Ashley Madison subscribers: Victims, Scapegoats or Irredeemable Cuntmonkeys?

I can't help feeling a bit sorry for all the people whose Ashley Madison user details were released publicly. Not that sorry because it's hard to have a tremendous amount of sympathy for someone who looks at a website subtitled "Life is short. Have an affair" and decides "Yup. That's exactly the sort of thing I'm looking for."

Stay classy, Ashley Madison.
I'm all for open relationships and polyamory and whatnot. There's absolutely no reason why a married person shouldn't be on the look out for another sexual partner if that what's been discussed and decided upon and everybody's honest with each other and on the same page. But that's not what Ashley Madison was all about. It was very much a discreet service aimed at people wanting to get their end away without all the tedious business of their other halves finding out.

It's not on, quite frankly. It's not only behaving like a shitbag, it's behaving like a shitbag to the one person you have specifically made legally binding promises not to be a shitbag to.

"I promise not to be a shitbag."
But here's where my little bit of sympathy comes in. If you are trawling the internet for extra-marital sexy shag times, then your spouse deserves to know about it. But, really, does anyone else need to know? Is it anyone else's business that you at some point at least contemplated infidelity?

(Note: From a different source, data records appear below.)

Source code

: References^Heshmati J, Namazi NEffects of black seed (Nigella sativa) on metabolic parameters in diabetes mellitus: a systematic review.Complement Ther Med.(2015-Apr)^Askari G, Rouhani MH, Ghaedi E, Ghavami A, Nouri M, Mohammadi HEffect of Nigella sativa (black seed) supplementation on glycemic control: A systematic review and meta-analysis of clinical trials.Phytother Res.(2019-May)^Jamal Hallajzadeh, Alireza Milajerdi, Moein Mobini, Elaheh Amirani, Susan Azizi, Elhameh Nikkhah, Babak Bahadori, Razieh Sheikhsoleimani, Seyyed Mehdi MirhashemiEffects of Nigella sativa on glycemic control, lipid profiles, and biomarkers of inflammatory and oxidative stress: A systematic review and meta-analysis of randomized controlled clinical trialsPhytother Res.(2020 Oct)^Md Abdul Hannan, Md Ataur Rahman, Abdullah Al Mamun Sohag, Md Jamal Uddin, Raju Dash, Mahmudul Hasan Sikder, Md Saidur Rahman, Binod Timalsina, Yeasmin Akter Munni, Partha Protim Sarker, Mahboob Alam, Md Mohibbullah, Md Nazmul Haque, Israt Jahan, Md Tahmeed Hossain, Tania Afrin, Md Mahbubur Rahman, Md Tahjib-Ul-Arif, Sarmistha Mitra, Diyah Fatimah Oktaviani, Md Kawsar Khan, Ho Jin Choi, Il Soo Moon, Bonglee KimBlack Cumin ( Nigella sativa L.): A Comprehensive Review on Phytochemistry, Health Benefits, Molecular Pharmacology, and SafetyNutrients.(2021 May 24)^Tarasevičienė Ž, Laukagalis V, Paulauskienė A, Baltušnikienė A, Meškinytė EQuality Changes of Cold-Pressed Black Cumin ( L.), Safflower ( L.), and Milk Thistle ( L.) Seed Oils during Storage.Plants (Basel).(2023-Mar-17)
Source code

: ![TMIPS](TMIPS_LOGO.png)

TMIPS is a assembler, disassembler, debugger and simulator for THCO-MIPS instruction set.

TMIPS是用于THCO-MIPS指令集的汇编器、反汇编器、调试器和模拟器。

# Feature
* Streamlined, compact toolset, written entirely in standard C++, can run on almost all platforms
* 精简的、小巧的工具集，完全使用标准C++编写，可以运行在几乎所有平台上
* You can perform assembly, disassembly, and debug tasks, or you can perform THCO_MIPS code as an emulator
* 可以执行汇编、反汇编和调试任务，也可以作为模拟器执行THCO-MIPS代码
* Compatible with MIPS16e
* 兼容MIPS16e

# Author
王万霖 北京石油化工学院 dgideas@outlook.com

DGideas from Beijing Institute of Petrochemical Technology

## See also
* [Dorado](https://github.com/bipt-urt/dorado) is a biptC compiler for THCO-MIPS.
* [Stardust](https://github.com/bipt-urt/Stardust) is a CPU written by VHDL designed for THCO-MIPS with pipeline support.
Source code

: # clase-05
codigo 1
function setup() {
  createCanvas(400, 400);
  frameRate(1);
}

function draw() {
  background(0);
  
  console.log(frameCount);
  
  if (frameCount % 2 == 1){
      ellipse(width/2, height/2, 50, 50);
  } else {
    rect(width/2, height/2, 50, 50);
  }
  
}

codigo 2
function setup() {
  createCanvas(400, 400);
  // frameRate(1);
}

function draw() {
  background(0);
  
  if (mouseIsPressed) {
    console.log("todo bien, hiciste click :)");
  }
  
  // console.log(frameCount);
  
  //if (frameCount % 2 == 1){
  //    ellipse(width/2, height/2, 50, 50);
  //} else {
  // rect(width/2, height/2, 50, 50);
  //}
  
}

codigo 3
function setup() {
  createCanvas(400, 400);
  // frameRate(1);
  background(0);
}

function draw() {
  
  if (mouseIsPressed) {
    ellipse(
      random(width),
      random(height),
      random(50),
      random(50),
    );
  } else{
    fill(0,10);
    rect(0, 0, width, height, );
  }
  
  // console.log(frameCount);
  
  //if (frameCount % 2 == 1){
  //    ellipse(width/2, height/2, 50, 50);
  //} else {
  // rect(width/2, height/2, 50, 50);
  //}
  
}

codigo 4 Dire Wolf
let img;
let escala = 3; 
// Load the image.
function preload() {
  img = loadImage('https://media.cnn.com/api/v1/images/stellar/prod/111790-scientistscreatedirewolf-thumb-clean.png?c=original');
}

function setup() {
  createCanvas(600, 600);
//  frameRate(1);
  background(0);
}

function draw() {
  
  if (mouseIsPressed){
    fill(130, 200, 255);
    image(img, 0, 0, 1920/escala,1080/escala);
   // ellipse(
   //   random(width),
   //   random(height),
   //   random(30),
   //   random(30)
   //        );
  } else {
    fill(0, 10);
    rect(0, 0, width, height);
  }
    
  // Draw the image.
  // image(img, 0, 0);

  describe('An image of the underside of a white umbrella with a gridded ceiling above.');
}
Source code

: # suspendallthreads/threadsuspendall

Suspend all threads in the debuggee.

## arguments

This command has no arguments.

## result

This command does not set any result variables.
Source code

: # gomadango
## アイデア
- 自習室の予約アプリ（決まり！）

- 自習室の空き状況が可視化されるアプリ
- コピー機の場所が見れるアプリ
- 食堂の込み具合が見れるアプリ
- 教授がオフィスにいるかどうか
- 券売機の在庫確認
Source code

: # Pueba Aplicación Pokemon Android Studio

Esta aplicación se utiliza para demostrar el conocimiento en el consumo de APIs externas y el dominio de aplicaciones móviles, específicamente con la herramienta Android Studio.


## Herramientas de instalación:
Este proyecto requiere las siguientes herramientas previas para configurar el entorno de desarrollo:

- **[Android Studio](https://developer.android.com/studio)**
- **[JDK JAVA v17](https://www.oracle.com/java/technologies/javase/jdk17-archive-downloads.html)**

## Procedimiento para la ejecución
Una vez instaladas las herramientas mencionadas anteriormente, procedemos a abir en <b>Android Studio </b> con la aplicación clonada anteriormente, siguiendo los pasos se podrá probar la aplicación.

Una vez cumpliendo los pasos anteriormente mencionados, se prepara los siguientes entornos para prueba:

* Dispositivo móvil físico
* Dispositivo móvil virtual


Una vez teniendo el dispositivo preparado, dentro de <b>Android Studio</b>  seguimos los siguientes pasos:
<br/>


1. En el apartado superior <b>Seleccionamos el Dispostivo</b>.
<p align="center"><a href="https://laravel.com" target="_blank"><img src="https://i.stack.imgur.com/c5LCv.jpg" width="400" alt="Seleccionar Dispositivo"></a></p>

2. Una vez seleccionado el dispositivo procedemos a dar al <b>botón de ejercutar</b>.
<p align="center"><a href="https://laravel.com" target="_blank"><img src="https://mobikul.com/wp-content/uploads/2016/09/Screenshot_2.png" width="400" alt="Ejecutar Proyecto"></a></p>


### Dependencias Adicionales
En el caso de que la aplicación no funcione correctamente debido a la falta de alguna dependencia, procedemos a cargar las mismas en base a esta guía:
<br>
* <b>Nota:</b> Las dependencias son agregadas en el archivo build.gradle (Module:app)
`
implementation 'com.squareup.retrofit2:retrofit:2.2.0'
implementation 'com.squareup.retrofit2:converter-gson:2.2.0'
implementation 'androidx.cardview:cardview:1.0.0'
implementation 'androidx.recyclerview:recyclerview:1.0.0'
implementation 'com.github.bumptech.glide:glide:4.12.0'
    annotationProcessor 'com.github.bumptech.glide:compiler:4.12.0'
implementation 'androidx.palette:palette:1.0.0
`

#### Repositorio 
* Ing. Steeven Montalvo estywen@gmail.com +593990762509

I haven't had an extra-marital affair (never being married may have something to do with that) but I have, at various points in my life, done some pretty shitty things. And outside of the people who were directly affected by my shitty behaviour, I don't think it is anyone else's business.

When personal privacy issues hit the headlines, people are quick to say "If you've got nothing to hide  then you have nothing to worry about."

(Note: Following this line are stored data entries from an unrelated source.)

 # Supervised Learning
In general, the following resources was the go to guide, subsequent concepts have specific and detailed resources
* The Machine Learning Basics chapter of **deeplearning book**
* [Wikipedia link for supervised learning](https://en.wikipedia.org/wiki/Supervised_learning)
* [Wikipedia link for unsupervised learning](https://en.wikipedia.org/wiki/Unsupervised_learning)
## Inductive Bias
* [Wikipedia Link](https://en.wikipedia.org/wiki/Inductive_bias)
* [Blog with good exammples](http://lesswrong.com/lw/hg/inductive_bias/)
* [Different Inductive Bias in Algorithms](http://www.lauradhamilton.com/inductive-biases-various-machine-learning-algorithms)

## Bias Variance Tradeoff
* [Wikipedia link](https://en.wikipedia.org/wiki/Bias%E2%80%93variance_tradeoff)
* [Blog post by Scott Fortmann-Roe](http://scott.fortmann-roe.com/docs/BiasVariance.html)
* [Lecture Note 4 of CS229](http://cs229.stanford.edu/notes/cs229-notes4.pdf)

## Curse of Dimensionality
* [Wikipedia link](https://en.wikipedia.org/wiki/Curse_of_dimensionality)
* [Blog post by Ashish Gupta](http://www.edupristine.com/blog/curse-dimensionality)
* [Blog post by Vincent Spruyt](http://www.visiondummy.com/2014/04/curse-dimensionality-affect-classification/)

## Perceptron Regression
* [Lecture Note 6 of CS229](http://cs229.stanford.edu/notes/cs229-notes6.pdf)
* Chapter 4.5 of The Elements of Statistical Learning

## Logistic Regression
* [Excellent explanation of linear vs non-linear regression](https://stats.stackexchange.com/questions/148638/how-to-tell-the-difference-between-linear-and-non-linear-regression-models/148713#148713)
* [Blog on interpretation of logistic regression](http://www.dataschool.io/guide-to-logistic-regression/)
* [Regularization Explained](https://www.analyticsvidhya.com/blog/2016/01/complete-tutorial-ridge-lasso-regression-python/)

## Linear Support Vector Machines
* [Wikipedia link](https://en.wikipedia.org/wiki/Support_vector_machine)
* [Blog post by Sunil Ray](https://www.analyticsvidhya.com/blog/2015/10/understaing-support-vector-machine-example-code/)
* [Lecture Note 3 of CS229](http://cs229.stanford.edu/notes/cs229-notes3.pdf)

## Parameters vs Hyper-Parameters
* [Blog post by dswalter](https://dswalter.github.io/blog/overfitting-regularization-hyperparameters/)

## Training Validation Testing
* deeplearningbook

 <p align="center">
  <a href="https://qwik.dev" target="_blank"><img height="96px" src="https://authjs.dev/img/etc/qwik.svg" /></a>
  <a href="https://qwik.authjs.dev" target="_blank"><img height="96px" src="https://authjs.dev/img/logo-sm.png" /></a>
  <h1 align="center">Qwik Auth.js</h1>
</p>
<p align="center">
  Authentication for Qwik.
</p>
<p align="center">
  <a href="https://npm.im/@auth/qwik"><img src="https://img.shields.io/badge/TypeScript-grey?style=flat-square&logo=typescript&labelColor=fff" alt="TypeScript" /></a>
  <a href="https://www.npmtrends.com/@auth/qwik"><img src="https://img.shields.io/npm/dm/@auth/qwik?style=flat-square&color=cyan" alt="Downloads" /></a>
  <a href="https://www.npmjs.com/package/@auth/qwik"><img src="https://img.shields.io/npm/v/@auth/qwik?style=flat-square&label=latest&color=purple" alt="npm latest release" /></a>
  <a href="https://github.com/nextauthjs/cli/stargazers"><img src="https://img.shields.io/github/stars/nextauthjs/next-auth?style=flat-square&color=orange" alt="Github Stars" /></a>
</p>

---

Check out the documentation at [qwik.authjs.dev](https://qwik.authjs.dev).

Why shouldn't I have something to hide? Hasn't everyone got the right to have something to hide?

For example, I have an account on FetLife. I'm sure most of my readership are familiar with FetLife, even if you're not active users. You're a pretty kinky bunch. To anyone unfamiliar with the site it's basically 'Facebook for Perverts'. Users befriend other users, join groups, participate in discussions and - if they are so inclined - put up a bunch of photos of themselves enjoying their preferred fetishes. Should a bunch of hackers decide to publish user data from that site I am sure that could be embarrassing for lots of people.

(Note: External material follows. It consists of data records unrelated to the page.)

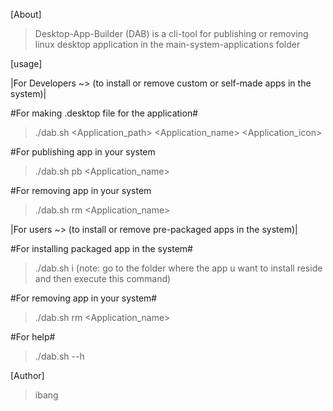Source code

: [About]
> Desktop-App-Builder (DAB) is a cli-tool for publishing or removing linux desktop application in the main-system-applications folder

[usage]

|For Developers ~> (to install or remove custom or self-made apps in the system)|

#For making .desktop file for the application#
> ./dab.sh <Application_path> <Application_name> <Application_icon>

#For publishing app in your system
> ./dab.sh pb <Application_name>

#For removing app in your system
> ./dab.sh rm <Application_name>

|For users ~> (to install or remove pre-packaged apps in the system)|

#For installing packaged app in the system#
> ./dab.sh i (note: go to the folder where the app u want to install reside and then execute this command)

#For removing app in your system#
> ./dab.sh rm <Application_name>

#For help#
> ./dab.sh --h 

[Author]
> ibang
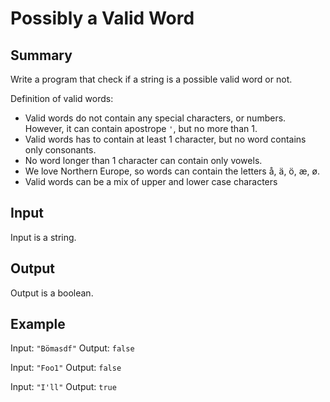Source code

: # Possibly a Valid Word

## Summary

Write a program that check if a string is a possible valid word or not.

Definition of valid words:

* Valid words do not contain any special characters, or numbers. However, it can contain apostrope `'`, but no more than 1.
* Valid words has to contain at least 1 character, but no word contains only consonants.
* No word longer than 1 character can contain only vowels.
* We love Northern Europe, so words can contain the letters å, ä, ö, æ, ø.
* Valid words can be a mix of upper and lower case characters

## Input

Input is a string.

## Output

Output is a boolean.

## Example

Input: `"Bömasdf"`
Output: `false`

Input: `"Foo1"`
Output: `false`

Input: `"I'll"`
Output: `true`
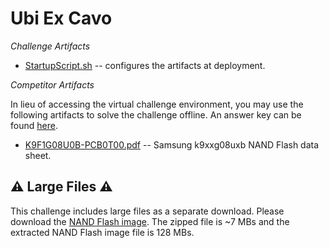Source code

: # Ubi Ex Cavo
_Challenge Artifacts_

- [StartupScript.sh](./challengeserver/StartupScript.sh) -- configures the artifacts at deployment. 

_Competitor Artifacts_

In lieu of accessing the virtual challenge environment, you may use the following artifacts to solve the challenge offline. An answer key can be found [here](./competitor/answers.md).

- [K9F1G08U0B-PCB0T00.pdf](./competitor/K9F1G08U0B-PCB0T00.pdf) -- Samsung k9xxg08uxb NAND Flash data sheet.

## ⚠️ Large Files ⚠️
This challenge includes large files as a separate download. Please download the [NAND Flash image](https://presidentscup.cisa.gov/files/pc5/teams-round2-ubi-ex-cavo.zip). The zipped file is ~7 MBs and the extracted NAND Flash image file is 128 MBs.

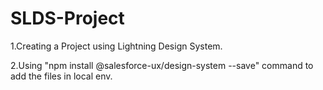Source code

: # SLDS-Project

1.Creating a Project using Lightning Design System.

2.Using "npm install @salesforce-ux/design-system --save" command to add the files in local env.
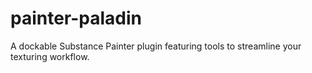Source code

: # painter-paladin
 A dockable Substance Painter plugin featuring tools to streamline your texturing workflow.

Although, given that you don't have to give any Real Life details when you sign up to FetLife, maybe not.
The UK website Mumsnet.com was recently the victim of a Denial of Service Attack by a hacker who also posted 3000 subscribers' usernames and passwords to his Twitter account. I am a frequent lurker and occasional poster on Mumsnet. Although my username didnt appear on the published list I was freaked out enough to quickly change my password details on every other significant online account where I had used the same password. (Yes, I used the same password for everything. Yes, I am an idiot.)

The Mumsnet Hacker's motivations aren't entirely clear yet but he seems to have a very personal grudge against the site. Given that a lot of women in abusive relationships seek advice in the Relationships part of the talkboard and invariably receive supportive and sensitive advice on how to escape, it's very easy to at least hazard a guess why there might be men out there with a grudge against the site. Abusers are very quick to blame anyone else for the consequences of their actions.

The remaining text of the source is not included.